> **Records from a dataset**:
[Start of Attachment]
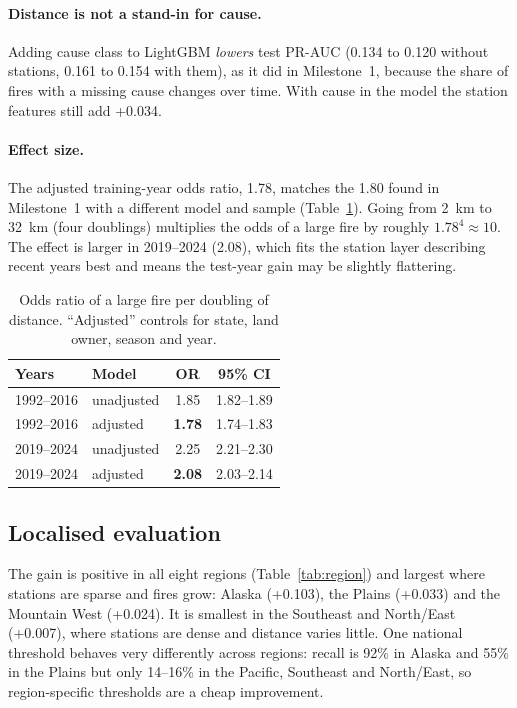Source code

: \documentclass[10pt,twocolumn,letterpaper]{article}
\begin{document}
\paragraph{Distance is not a stand-in for cause.} Adding cause class to LightGBM \emph{lowers} test PR-AUC (0.134 to 0.120 without stations, 0.161 to 0.154 with them), as it did in Milestone~1, because the share of fires with a missing cause changes over time. With cause in the model the station features still add +0.034.

\paragraph{Effect size.} The adjusted training-year odds ratio, 1.78, matches the 1.80 found in Milestone~1 with a different model and sample (Table~\ref{tab:or}). Going from 2~km to 32~km (four doublings) multiplies the odds of a large fire by roughly $1.78^4\approx 10$. The effect is larger in 2019--2024 (2.08), which fits the station layer describing recent years best and means the test-year gain may be slightly flattering.

\begin{table}[!htb]
\centering\small
\caption{Odds ratio of a large fire per doubling of distance. ``Adjusted'' controls for state, land owner, season and year.}
\label{tab:or}
\begin{tabular}{@{}llcc@{}}
\toprule
Years & Model & OR & 95\% CI \\
\midrule
1992--2016 & unadjusted & 1.85 & 1.82--1.89 \\
1992--2016 & adjusted & \textbf{1.78} & 1.74--1.83 \\
2019--2024 & unadjusted & 2.25 & 2.21--2.30 \\
2019--2024 & adjusted & \textbf{2.08} & 2.03--2.14 \\
\bottomrule
\end{tabular}
\end{table}

\subsection{Localised evaluation}
The gain is positive in all eight regions (Table~\ref{tab:region}) and largest where stations are sparse and fires grow: Alaska (+0.103), the Plains (+0.033) and the Mountain West (+0.024). It is smallest in the Southeast and North/East (+0.007), where stations are dense and distance varies little. One national threshold behaves very differently across regions: recall is 92\% in Alaska and 55\% in the Plains but only 14--16\% in the Pacific, Southeast and North/East, so region-specific thresholds are a cheap improvement.
\end{document}
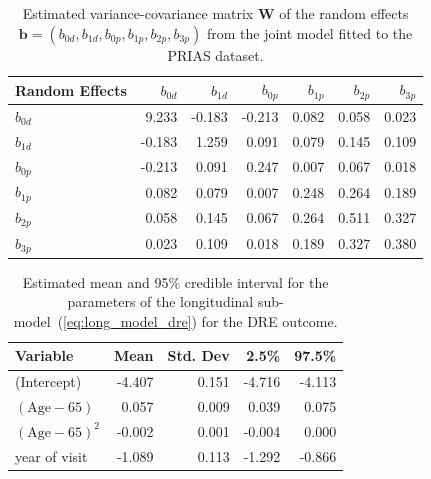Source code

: \begin{table}[!htb]
\begin{center}
\caption{Estimated variance-covariance matrix $\boldsymbol{W}$ of the random effects ${\boldsymbol{b}=(b_{0d},b_{1d},b_{0p}, b_{1p}, b_{2p}, b_{3p})}$ from the joint model fitted to the PRIAS dataset.}
\label{tab:D_matrix}
\begin{tabular}{lrrrrrr}
\hline
\hline
Random Effects    & $b_{0d}$    & $b_{1d}$    & $b_{0p}$    & $b_{1p}$   & $b_{2p}$   & $b_{3p}$ \\
\hline
$b_{0d}$ & 9.233 & -0.183 & -0.213 & 0.082 & 0.058 & 0.023 \\
$b_{1d}$ & -0.183 & 1.259 & 0.091 & 0.079 & 0.145 & 0.109 \\
\hline
$b_{0p}$ & -0.213 & 0.091 & 0.247 & 0.007 & 0.067 & 0.018 \\
$b_{1p}$ & 0.082 & 0.079 & 0.007 & 0.248 & 0.264 & 0.189 \\
$b_{2p}$ & 0.058 & 0.145 & 0.067 & 0.264 & 0.511 & 0.327 \\
$b_{3p}$ & 0.023 & 0.109 & 0.018 & 0.189 & 0.327 & 0.380 \\
\hline
\end{tabular}
\end{center}
\end{table}

\begin{table}[!htb]
\begin{center}
\caption{Estimated mean and 95\% credible interval for the parameters of the longitudinal sub-model~(\ref{eq:long_model_dre}) for the DRE outcome.}
\label{tab:DRE_long}
\begin{tabular}{lrrrr}
\hline
\hline
Variable                         & Mean & Std. Dev & 2.5\%  & 97.5\%   \\
\hline
(Intercept)                      & -4.407 & 0.151 & -4.716 & -4.113 \\
$(\mbox{Age} - 65)$              & 0.057 & 0.009 & 0.039 & 0.075 \\
$(\mbox{Age} - 65)^2$            & -0.002 & 0.001 & -0.004 & 0.000\\
year of visit                   & -1.089 & 0.113 & -1.292 & -0.866 \\
\hline
\end{tabular}
\end{center}
\end{table}

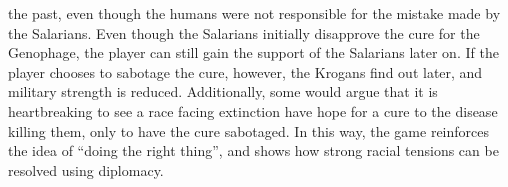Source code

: \documentclass[journal]{IEEEtran}
\begin{document}
the past, even though the humans were not responsible for the mistake
made by the Salarians.
Even though the Salarians initially disapprove the cure for the Genophage,
the player can still gain the support of the Salarians later on. If the player chooses to sabotage the cure, however, the Krogans find out later, and military strength is reduced. Additionally, some would argue that it is heartbreaking to see a race facing extinction have hope for a cure to the disease killing them, only to have the cure sabotaged. In this way, the game reinforces the idea of ``doing the right thing'', and shows how strong racial tensions can be resolved using diplomacy.




%
\end{document}

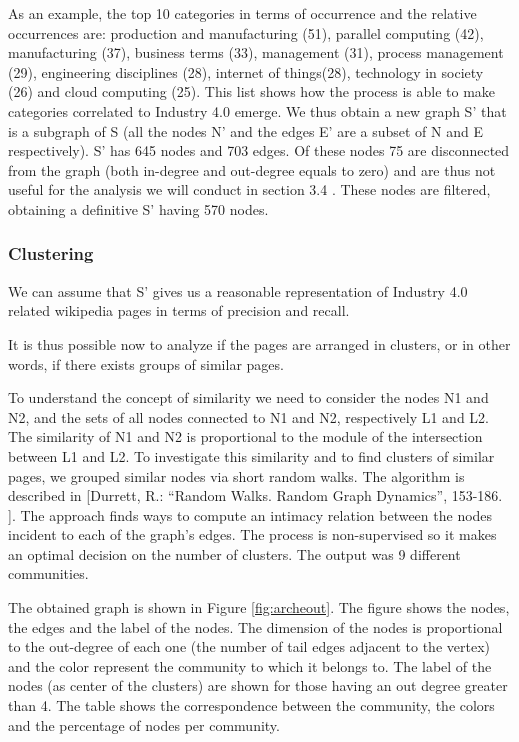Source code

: \documentclass[]{book}
\begin{document}
As an example, the top 10 categories in terms of occurrence and the
relative occurrences are: production and manufacturing (51), parallel
computing (42), manufacturing (37), business terms (33), management
(31), process management (29), engineering disciplines (28), internet of
things(28), technology in society (26) and cloud computing (25). This
list shows how the process is able to make categories correlated to
Industry 4.0 emerge. We thus obtain a new graph S' that is a subgraph of
S (all the nodes N' and the edges E' are a subset of N and E
respectively). S' has 645 nodes and 703 edges. Of these nodes 75 are
disconnected from the graph (both in-degree and out-degree equals to
zero) and are thus not useful for the analysis we will conduct in
section 3.4 . These nodes are filtered, obtaining a definitive S' having
570 nodes.

\subsubsection*{Clustering}\label{clustering-2}

We can assume that S' gives us a reasonable representation of Industry
4.0 related wikipedia pages in terms of precision and recall.

It is thus possible now to analyze if the pages are arranged in
clusters, or in other words, if there exists groups of similar pages.

To understand the concept of similarity we need to consider the nodes N1
and N2, and the sets of all nodes connected to N1 and N2, respectively
L1 and L2. The similarity of N1 and N2 is proportional to the module of
the intersection between L1 and L2. To investigate this similarity and
to find clusters of similar pages, we grouped similar nodes via short
random walks. The algorithm is described in {[}Durrett, R.: ``Random
Walks. Random Graph Dynamics'', 153-186. {]}. The approach finds ways to
compute an intimacy relation between the nodes incident to each of the
graph's edges. The process is non-supervised so it makes an optimal
decision on the number of clusters. The output was 9 different
communities.

The obtained graph is shown in Figure \ref{fig:archeout}. The figure
shows the nodes, the edges and the label of the nodes. The dimension of
the nodes is proportional to the out-degree of each one (the number of
tail edges adjacent to the vertex) and the color represent the community
to which it belongs to. The label of the nodes (as center of the
clusters) are shown for those having an out degree greater than 4. The
table shows the correspondence between the community, the colors and the
percentage of nodes per community.
\end{document}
[End of Attachment]
> **WORK INSTRUCTIONS**:
Return each line of the data above that includes the word "Estimated".

> **PROBLEM SOLUTION**:
\caption{Estimated variance-covariance matrix $\boldsymbol{W}$ of the random effects ${\boldsymbol{b}=(b_{0d},b_{1d},b_{0p}, b_{1p}, b_{2p}, b_{3p})}$ from the joint model fitted to the PRIAS dataset.}
\caption{Estimated mean and 95\% credible interval for the parameters of the longitudinal sub-model~(\ref{eq:long_model_dre}) for the DRE outcome.}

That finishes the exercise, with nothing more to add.